Un moment qui lui parut interminable, elle resta paralysée, pétrifiée, incapable d'un mouvement. Qu'y avait-il dans la nuit, cette chose dont elle discernait peu à peu la présence tangible. Cette chose présente, effarante, monstrueuse, invisible, mais que le chat voyait.

Enfin elle put tendre la main, la glisser sous son oreiller et trouver son pistolet. La sensation de la crosse de bois poli dans sa paume lui fut bienfaisante. Elle respira plus calmement, retrouva le contrôle de sa pensée.

Donner de la lumière ?... Elle étendit la main dans la direction de la table de chevet. Ses doigts rencontrèrent la fourrure tiède du petit chat et, en effet, il était hérissé comme une pelote d'épingles. Quand elle frôla son pelage des sortes d'étincelles crépitèrent. Le chat poussa un miaulement aigu et bondit hors du lit. Sans doute se réfugia-t-il sous un meuble, où il se tint en boule, terrifié. Angélique tâtonnait, cherchant le briquet et la chandelle. Elle ne les trouvait pas. Son cœur continuait de battre la chamade, accentuant sa maladresse. Il y avait quelqu'un dans la chambre, elle en était sûre, mais qui ? Elle fit tomber un objet se gourmanda. « Même si c'est le Diable », se dit-elle en claquant des dents, « qu'importe ! Je dois le voir... ».

Elle sentait... Elle sentait... C'était quelque chose qui venait à elle, l'enveloppant comme une vague, lui rappelant elle ne savait quoi. Une question qu'elle devait poser... Parce qu'elle avait oublié, la clé serait perdue.

Ses doigts s'énervaient à battre le briquet. Elle devait se hâter avant que la vague la suffoquât. Enfin une étincelle jaillit. Elle ne parvint pas à enflammer l'amadou.

Mais, dans la lueur, elle avait vu, elle avait pu voir ce qu'elle savait être là. Quelqu'un !

Une silhouette humaine. Au fond de la pièce, près de l'angle à gauche de la porte. Une silhouette noire immobile, comme drapée en de longs voiles de deuil.

Pourquoi cette nausée ? Ce parfum insoutenable. En ce parfum résidait toute l'explication, résidait le danger.

Angélique rassembla toute sa volonté, tandis qu'elle sentait une brusque sueur d'angoisse sourdre de tous les pores de sa peau. Lorsque la tige d'amadou commença de brûler, elle s'appliqua à ne pas se retourner, posément l'approcha de la mèche, attendit que la flamme fût bien prise et qu'elle montât haute et claire, dissipant les ombres et les repoussant jusqu'aux limites des murs.

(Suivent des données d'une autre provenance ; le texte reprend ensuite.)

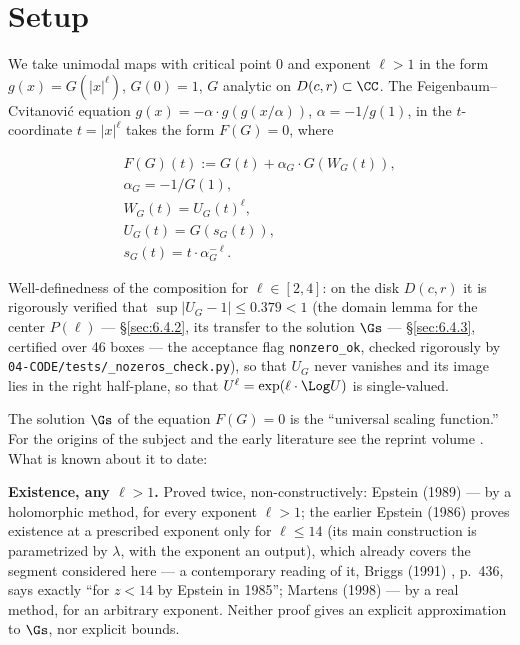 \section{Setup}
\label{sec:1}

We take unimodal maps with critical point $0$ and exponent $\ell>1$ in the
form $g(x) = G(|x|^\ell)$, $G(0) = 1$, $G$ analytic on $D(c,r) \subset \CC$. The
Feigenbaum--Cvitanović equation \cite{feigenbaum1978quantitative, feigenbaum1979universal, coullet1978iterations} $g(x) = -\alpha \cdot g(g(x/\alpha))$, $\alpha = -1/g(1)$, in the
$t$-coordinate $t = |x|^\ell$ takes the form $F(G) = 0$, where

\begin{gather*}
F(G)(t) := G(t) + \alpha_G \cdot G(W_G(t)), \\
\alpha_G = -1/G(1), \\
W_G(t) = U_G(t)^{\ell}, \\
U_G(t) = G(s_G(t)), \\
s_G(t) = t \cdot \alpha_G^{-\ell}.
\end{gather*}

Well-definedness of the composition for $\ell \in [2, 4]$: on the disk $D(c,r)$ it is rigorously
verified that $\sup |U_G - 1| \le 0.379 < 1$ (the domain lemma for the center $P(\ell)$ --- \S\ref{sec:6.4.2}, its
transfer to the solution $\Gs$ --- \S\ref{sec:6.4.3}, certified over 46 boxes --- the acceptance
flag \texttt{nonzero\_ok}, checked rigorously by
\texttt{04-\allowbreak CODE/\allowbreak tests/\allowbreak \_\allowbreak nozeros\_\allowbreak check.py}), so that $U_G$ never vanishes and its image lies in the right half-plane, so
that $U^{\ell} = \exp(\ell \cdot \Log U)$ is single-valued.

The solution $\Gs$ of the equation $F(G) = 0$ is the ``universal scaling
function.'' For the origins of the subject and the early literature see the reprint volume \cite{cvitanovic1989universality}. What is known about it to date:

\textbf{Existence, any $\ell > 1$.} Proved twice, non-constructively:
Epstein (1989) \cite{epstein1989fixed} --- by a holomorphic method, for every
exponent $\ell > 1$; the earlier Epstein (1986) \cite{epstein1986new} proves
existence at a prescribed exponent only for $\ell \le 14$ (its main construction is
parametrized by $\lambda$, with the exponent an output), which already covers the
segment considered here --- a contemporary reading of it, Briggs (1991)
\cite{briggs1991precise}, p.~436, says exactly ``for $z < 14$ by Epstein in 1985'';
Martens (1998) \cite{martens1998periodic} --- by a real method, for an arbitrary exponent.
Neither proof gives an explicit approximation to $\Gs$, nor explicit
bounds.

Alors, prenant le bougeoir, elle dirigea la lumière plus sûrement en direction du coin de la pièce où elle avait cru apercevoir une silhouette immobile. Se contraignant au calme, elle scruta la pénombre. Aucun doute ne subsistait. Quelqu'un se tenait là, debout. Une forme obscure, comme celle d'un fantôme drapé de sombre, un être qu'on eût dit enveloppé d'une mante noire, au capuchon tombant et couvrant entièrement le visage-incliné, ressemblant à ces statues de moines « pleurant » que l'on place aux quatre coins des tombeaux des rois.